Connecticut: Lawmakers Debate Legalizing Recreational Marijuana
By Derrick Stanley
Connecticut lawmakers debated Tuesday on recreational marijuana legalization, and found only disagreement.
“It is time to consider legalizing marijuana for adults,” said State Rep Melissa Ziobron, R-East Haddam, and sponsor of a bill to legalize recreational use during testimony before the General Assembly public health committee.
“I realize this is a difficult issue for many,” Ziobron said. “But legal marijuana is safer than alcohol and tobacco. Marijuana has never caused a fatal overdose in the 7,000 years of reported human use.”
Carolyn Dennis of Milford told the committee she opposes legalizing marijuana, especially under the guise of raising revenue.
"Do not threaten our state’s future by endangering the future welfare of our citizens’ health for a dollar,” Dennis said. “I expect that unlike the supporters of this proposed bill, you will not let budget woes take a front seat over the health of the residents and workers, children and adults in the state.”
Massachusetts and Maine voters last year authorized recreational use and the sale of weed is expected to begin next year.
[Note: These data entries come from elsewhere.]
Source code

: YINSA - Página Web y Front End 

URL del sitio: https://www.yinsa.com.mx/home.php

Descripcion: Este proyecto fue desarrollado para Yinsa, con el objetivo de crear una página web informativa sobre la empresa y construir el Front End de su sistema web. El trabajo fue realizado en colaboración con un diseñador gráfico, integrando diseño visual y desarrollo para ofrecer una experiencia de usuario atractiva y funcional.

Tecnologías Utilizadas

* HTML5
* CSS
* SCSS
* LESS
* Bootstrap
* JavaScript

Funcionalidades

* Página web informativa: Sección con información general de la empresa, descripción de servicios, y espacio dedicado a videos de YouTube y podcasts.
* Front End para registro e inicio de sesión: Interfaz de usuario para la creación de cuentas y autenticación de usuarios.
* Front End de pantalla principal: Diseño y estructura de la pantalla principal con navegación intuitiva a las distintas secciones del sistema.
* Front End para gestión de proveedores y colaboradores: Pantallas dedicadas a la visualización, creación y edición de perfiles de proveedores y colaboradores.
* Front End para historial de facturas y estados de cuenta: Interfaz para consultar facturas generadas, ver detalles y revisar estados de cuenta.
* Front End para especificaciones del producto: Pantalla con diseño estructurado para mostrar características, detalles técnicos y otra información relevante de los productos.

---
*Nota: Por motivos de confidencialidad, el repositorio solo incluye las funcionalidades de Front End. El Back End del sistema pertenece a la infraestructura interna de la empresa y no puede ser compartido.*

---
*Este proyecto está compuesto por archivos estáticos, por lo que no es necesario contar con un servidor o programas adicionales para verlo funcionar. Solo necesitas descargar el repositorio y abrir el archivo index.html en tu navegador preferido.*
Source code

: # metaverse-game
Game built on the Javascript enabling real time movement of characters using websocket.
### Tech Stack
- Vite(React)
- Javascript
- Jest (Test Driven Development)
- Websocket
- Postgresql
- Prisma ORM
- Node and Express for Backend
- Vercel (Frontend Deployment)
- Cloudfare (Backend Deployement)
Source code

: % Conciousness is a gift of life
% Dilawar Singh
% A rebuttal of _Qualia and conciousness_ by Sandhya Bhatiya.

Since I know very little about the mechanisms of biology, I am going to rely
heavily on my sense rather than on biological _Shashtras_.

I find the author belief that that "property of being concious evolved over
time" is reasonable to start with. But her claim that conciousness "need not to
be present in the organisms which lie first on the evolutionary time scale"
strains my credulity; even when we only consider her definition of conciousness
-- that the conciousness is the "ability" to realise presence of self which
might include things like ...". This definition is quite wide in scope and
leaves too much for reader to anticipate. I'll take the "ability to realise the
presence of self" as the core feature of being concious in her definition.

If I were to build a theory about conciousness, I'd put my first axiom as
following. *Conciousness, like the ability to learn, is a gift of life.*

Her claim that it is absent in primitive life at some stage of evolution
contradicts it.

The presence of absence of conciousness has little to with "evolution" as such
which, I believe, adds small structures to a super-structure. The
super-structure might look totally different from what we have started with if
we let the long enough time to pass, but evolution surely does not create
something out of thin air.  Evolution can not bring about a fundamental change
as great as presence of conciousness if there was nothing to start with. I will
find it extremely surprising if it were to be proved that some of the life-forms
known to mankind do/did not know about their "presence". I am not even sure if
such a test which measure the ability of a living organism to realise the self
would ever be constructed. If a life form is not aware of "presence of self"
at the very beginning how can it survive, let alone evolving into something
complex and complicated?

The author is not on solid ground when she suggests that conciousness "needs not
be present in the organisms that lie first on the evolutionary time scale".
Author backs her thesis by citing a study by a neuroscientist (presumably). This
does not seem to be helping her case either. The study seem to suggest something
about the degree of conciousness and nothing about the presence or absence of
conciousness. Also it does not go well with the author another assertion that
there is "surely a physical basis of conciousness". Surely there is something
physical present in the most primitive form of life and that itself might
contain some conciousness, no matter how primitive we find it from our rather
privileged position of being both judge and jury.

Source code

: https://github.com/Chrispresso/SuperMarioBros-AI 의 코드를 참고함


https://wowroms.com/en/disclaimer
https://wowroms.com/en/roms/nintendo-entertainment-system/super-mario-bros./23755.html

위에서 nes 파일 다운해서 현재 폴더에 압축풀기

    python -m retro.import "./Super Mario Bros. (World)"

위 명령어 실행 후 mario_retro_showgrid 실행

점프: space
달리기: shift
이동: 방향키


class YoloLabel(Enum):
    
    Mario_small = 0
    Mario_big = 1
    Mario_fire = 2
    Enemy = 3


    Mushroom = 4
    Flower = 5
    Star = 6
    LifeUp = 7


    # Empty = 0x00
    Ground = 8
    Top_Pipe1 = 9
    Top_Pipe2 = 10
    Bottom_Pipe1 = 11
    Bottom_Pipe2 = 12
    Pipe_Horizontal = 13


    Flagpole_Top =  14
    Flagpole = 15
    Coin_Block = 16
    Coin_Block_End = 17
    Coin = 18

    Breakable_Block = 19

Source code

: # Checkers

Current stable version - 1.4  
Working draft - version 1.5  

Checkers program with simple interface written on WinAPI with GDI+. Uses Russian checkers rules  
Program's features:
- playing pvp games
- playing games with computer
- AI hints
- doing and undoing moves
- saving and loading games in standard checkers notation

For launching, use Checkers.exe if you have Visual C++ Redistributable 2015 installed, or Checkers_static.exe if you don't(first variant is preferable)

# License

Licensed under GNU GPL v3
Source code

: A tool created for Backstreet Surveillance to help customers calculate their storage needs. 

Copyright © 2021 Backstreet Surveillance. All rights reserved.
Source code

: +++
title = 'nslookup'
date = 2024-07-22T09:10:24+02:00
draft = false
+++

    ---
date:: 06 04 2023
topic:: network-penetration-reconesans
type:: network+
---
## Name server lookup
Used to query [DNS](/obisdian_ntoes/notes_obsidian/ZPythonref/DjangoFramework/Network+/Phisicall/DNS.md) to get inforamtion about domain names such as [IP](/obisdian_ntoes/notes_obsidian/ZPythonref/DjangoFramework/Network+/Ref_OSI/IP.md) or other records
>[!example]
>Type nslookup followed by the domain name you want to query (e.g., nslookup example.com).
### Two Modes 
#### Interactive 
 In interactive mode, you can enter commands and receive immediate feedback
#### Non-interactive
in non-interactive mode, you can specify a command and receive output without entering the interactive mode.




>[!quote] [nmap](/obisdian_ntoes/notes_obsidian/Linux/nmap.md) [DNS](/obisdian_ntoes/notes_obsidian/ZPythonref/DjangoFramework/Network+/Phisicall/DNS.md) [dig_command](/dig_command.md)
Weed is also legal for recreational use in Colorado, Washington, Alaska, California, Nevada and Oregon.
“It’s not just about the revenue,” Ziobron said. “In Denver tourism is at all-time high, no pun intended. They found marijuana laws increased the decision to go on vacation in Colorado by more than 50 percent.”
She also pointed out that doing nothing as Massachusetts and other nearby states legalize marijuana could cost Connecticut economically.
“What’s going to happen when they start driving through Connecticut to Massachusetts and Rhode Island to enjoy something other states have legalized?” she asked.
But State Sen. Michael McLachlan, R-Danbury, noted weed remains illegal under federal law.
“President Trump does not support recreational marijuana use and has signaled law enforcement to strictly follow federal law regarding marijuana usage,” he said.
Ziobron said that Trump also said recreational use should be a state decision. “It’s not stopping Maine or Massachusetts from going forward. Obviously, I don’t have a clear answer on that at this time,” she said.
State Rep. Pam Staneski. R-Milford, conceded legal weed is probably inevitable but added it must be done the right way, with sufficient prevention efforts, zoning rules and other protections.